As a doctor, I view overall health as a three-legged stool. One leg is nutrition, the second is exercise, and the third is sleep. With some obvious exceptions, most diseases are either the direct result of a problem in these three areas, or else these three areas are significant contributors to disease. Contributions from nutrition and exercise are pretty easy for most people to understand and buy into. For example, people with diabetes or high blood pressure are told to be careful with the sugar or salt in their diet. We tell people with heart issues that they need to exercise regularly. However, I think that most of the patients I tell, “You need to get some more sleep!” discount the advice. “Some more sleep would be nice, but I don’t really need it to be healthy – I’ll just be a little tired, that’s all.”

But poor sleep is a big public health issue! According to the CDC, “35.3% of adults reported <7 hours of sleep during a typical 24-hour period, 48.0% reported snoring, 37.9% reported unintentionally falling asleep during the day at least once in the preceding month, and 4.7% reported nodding off or falling asleep while driving at least once in the preceding month…The National Department of Transportation estimates drowsy driving to be responsible for 1,550 fatalities and 40,000 nonfatal injuries annually in the United States.”

We know that when people are sleep deprived, their concentration suffers, they have a hard time making new memories, and it can make it difficult to access information they already know. I often see patients who are worried that they may be at the beginning of Alzheimer’s dementia because they walk into a room and forget what they were looking for, or can’t remember words to express their ideas, and what is often happening is that they aren’t getting enough sleep. Poor sleep contributes to worsening anxiety, depression, and pain from all sources. About $4500 per minute is lost in the United States to fatigue related work absences. 7 million doctor visits per year are attended to discuss fatigue.

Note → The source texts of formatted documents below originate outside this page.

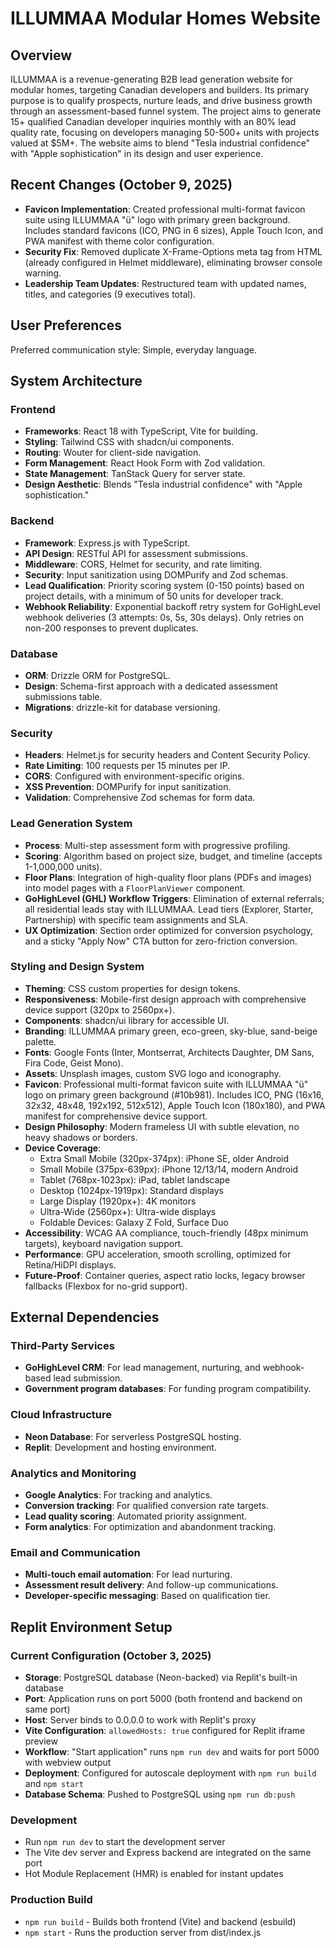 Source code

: # ILLUMMAA Modular Homes Website

## Overview
ILLUMMAA is a revenue-generating B2B lead generation website for modular homes, targeting Canadian developers and builders. Its primary purpose is to qualify prospects, nurture leads, and drive business growth through an assessment-based funnel system. The project aims to generate 15+ qualified Canadian developer inquiries monthly with an 80% lead quality rate, focusing on developers managing 50-500+ units with projects valued at $5M+. The website aims to blend "Tesla industrial confidence" with "Apple sophistication" in its design and user experience.

## Recent Changes (October 9, 2025)
- **Favicon Implementation**: Created professional multi-format favicon suite using ILLUMMAA "ü" logo with primary green background. Includes standard favicons (ICO, PNG in 6 sizes), Apple Touch Icon, and PWA manifest with theme color configuration.
- **Security Fix**: Removed duplicate X-Frame-Options meta tag from HTML (already configured in Helmet middleware), eliminating browser console warning.
- **Leadership Team Updates**: Restructured team with updated names, titles, and categories (9 executives total).

## User Preferences
Preferred communication style: Simple, everyday language.

## System Architecture

### Frontend
- **Frameworks**: React 18 with TypeScript, Vite for building.
- **Styling**: Tailwind CSS with shadcn/ui components.
- **Routing**: Wouter for client-side navigation.
- **Form Management**: React Hook Form with Zod validation.
- **State Management**: TanStack Query for server state.
- **Design Aesthetic**: Blends "Tesla industrial confidence" with "Apple sophistication."

### Backend
- **Framework**: Express.js with TypeScript.
- **API Design**: RESTful API for assessment submissions.
- **Middleware**: CORS, Helmet for security, and rate limiting.
- **Security**: Input sanitization using DOMPurify and Zod schemas.
- **Lead Qualification**: Priority scoring system (0-150 points) based on project details, with a minimum of 50 units for developer track.
- **Webhook Reliability**: Exponential backoff retry system for GoHighLevel webhook deliveries (3 attempts: 0s, 5s, 30s delays). Only retries on non-200 responses to prevent duplicates.

### Database
- **ORM**: Drizzle ORM for PostgreSQL.
- **Design**: Schema-first approach with a dedicated assessment submissions table.
- **Migrations**: drizzle-kit for database versioning.

### Security
- **Headers**: Helmet.js for security headers and Content Security Policy.
- **Rate Limiting**: 100 requests per 15 minutes per IP.
- **CORS**: Configured with environment-specific origins.
- **XSS Prevention**: DOMPurify for input sanitization.
- **Validation**: Comprehensive Zod schemas for form data.

### Lead Generation System
- **Process**: Multi-step assessment form with progressive profiling.
- **Scoring**: Algorithm based on project size, budget, and timeline (accepts 1-1,000,000 units).
- **Floor Plans**: Integration of high-quality floor plans (PDFs and images) into model pages with a `FloorPlanViewer` component.
- **GoHighLevel (GHL) Workflow Triggers**: Elimination of external referrals; all residential leads stay with ILLUMMAA. Lead tiers (Explorer, Starter, Partnership) with specific team assignments and SLA.
- **UX Optimization**: Section order optimized for conversion psychology, and a sticky "Apply Now" CTA button for zero-friction conversion.

### Styling and Design System
- **Theming**: CSS custom properties for design tokens.
- **Responsiveness**: Mobile-first design approach with comprehensive device support (320px to 2560px+).
- **Components**: shadcn/ui library for accessible UI.
- **Branding**: ILLUMMAA primary green, eco-green, sky-blue, sand-beige palette.
- **Fonts**: Google Fonts (Inter, Montserrat, Architects Daughter, DM Sans, Fira Code, Geist Mono).
- **Assets**: Unsplash images, custom SVG logo and iconography.
- **Favicon**: Professional multi-format favicon suite with ILLUMMAA "ü" logo on primary green background (#10b981). Includes ICO, PNG (16x16, 32x32, 48x48, 192x192, 512x512), Apple Touch Icon (180x180), and PWA manifest for comprehensive device support.
- **Design Philosophy**: Modern frameless UI with subtle elevation, no heavy shadows or borders.
- **Device Coverage**: 
  - Extra Small Mobile (320px-374px): iPhone SE, older Android
  - Small Mobile (375px-639px): iPhone 12/13/14, modern Android
  - Tablet (768px-1023px): iPad, tablet landscape
  - Desktop (1024px-1919px): Standard displays
  - Large Display (1920px+): 4K monitors
  - Ultra-Wide (2560px+): Ultra-wide displays
  - Foldable Devices: Galaxy Z Fold, Surface Duo
- **Accessibility**: WCAG AA compliance, touch-friendly (48px minimum targets), keyboard navigation support.
- **Performance**: GPU acceleration, smooth scrolling, optimized for Retina/HiDPI displays.
- **Future-Proof**: Container queries, aspect ratio locks, legacy browser fallbacks (Flexbox for no-grid support).

## External Dependencies

### Third-Party Services
- **GoHighLevel CRM**: For lead management, nurturing, and webhook-based lead submission.
- **Government program databases**: For funding program compatibility.

### Cloud Infrastructure
- **Neon Database**: For serverless PostgreSQL hosting.
- **Replit**: Development and hosting environment.

### Analytics and Monitoring
- **Google Analytics**: For tracking and analytics.
- **Conversion tracking**: For qualified conversion rate targets.
- **Lead quality scoring**: Automated priority assignment.
- **Form analytics**: For optimization and abandonment tracking.

### Email and Communication
- **Multi-touch email automation**: For lead nurturing.
- **Assessment result delivery**: And follow-up communications.
- **Developer-specific messaging**: Based on qualification tier.

## Replit Environment Setup

### Current Configuration (October 3, 2025)
- **Storage**: PostgreSQL database (Neon-backed) via Replit's built-in database
- **Port**: Application runs on port 5000 (both frontend and backend on same port)
- **Host**: Server binds to 0.0.0.0 to work with Replit's proxy
- **Vite Configuration**: `allowedHosts: true` configured for Replit iframe preview
- **Workflow**: "Start application" runs `npm run dev` and waits for port 5000 with webview output
- **Deployment**: Configured for autoscale deployment with `npm run build` and `npm start`
- **Database Schema**: Pushed to PostgreSQL using `npm run db:push`

### Development
- Run `npm run dev` to start the development server
- The Vite dev server and Express backend are integrated on the same port
- Hot Module Replacement (HMR) is enabled for instant updates

### Production Build
- `npm run build` - Builds both frontend (Vite) and backend (esbuild)
- `npm start` - Runs the production server from dist/index.js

Then there are sleep disorders themselves.  An estimated 10% of Americans suffer from obstructive sleep apnea. 6-7% of people suffer from insomnia. Restless leg syndrome is thought to affect up to 10% of people at any given time. There are a whole host of other sleep disorders known to medical science.

All this sleep difficulty comes despite a hefty price tag. In addition to lost wages from fatigue as noted above, a 2012 article in The Financial Times suggested that money spent to the “sleep market” which includes over the counter sleep aids, sleep testing, specialized sleep products and things like that runs about 32 billion dollars annually!

So what do we do about this?  For starters, you can practice good sleep hygiene measures. These include avoiding drinking alcohol near bedtime (which gives poor quality sleep), keeping a consistent bedtime and wake up time even on the weekends, saving the bedroom for sleep alone (and moving that TV out of the bedroom), and not staying in bed if you’re tossing and turning. Getting some early morning exercise, especially outdoors, can help reset your sleep cycle in a healthy way. Avoiding caffeine and other stimulants after noon can help keep you from having to fight to get to sleep. And giving yourself a few minutes at bedtime to pray is a good idea for a bunch of reasons!

Finally, take your sleep seriously! If you find yourself unable to get a consistent 7-8 hours of refreshing sleep each night, this is important enough to bring to the attention of your usual health care provider. Don’t let anything get in the way of your sleep. Don’t worry, those dishes will wait!